[Data for review]
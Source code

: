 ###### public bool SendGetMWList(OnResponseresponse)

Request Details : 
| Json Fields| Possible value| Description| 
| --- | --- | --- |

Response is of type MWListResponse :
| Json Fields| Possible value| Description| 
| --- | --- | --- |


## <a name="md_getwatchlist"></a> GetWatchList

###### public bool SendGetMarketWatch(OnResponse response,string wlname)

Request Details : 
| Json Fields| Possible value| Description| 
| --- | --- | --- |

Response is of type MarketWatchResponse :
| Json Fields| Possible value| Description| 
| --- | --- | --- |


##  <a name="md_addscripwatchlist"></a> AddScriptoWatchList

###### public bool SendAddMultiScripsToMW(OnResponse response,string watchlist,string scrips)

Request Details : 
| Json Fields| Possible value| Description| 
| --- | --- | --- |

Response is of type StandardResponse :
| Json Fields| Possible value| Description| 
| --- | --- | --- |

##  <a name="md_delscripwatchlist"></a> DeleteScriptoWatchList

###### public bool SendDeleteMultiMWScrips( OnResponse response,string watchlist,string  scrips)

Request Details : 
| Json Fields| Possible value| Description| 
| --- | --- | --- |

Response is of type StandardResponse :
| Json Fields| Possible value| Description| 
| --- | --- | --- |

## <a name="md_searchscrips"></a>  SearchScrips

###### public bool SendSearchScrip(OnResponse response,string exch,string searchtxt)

[Activity] Single out each line of the records above with the string "public" in it, and copy it.

[Task solution]
: ###### public bool SendGetMWList(OnResponseresponse)
###### public bool SendGetMarketWatch(OnResponse response,string wlname)
###### public bool SendAddMultiScripsToMW(OnResponse response,string watchlist,string scrips)
###### public bool SendDeleteMultiMWScrips( OnResponse response,string watchlist,string  scrips)
###### public bool SendSearchScrip(OnResponse response,string exch,string searchtxt)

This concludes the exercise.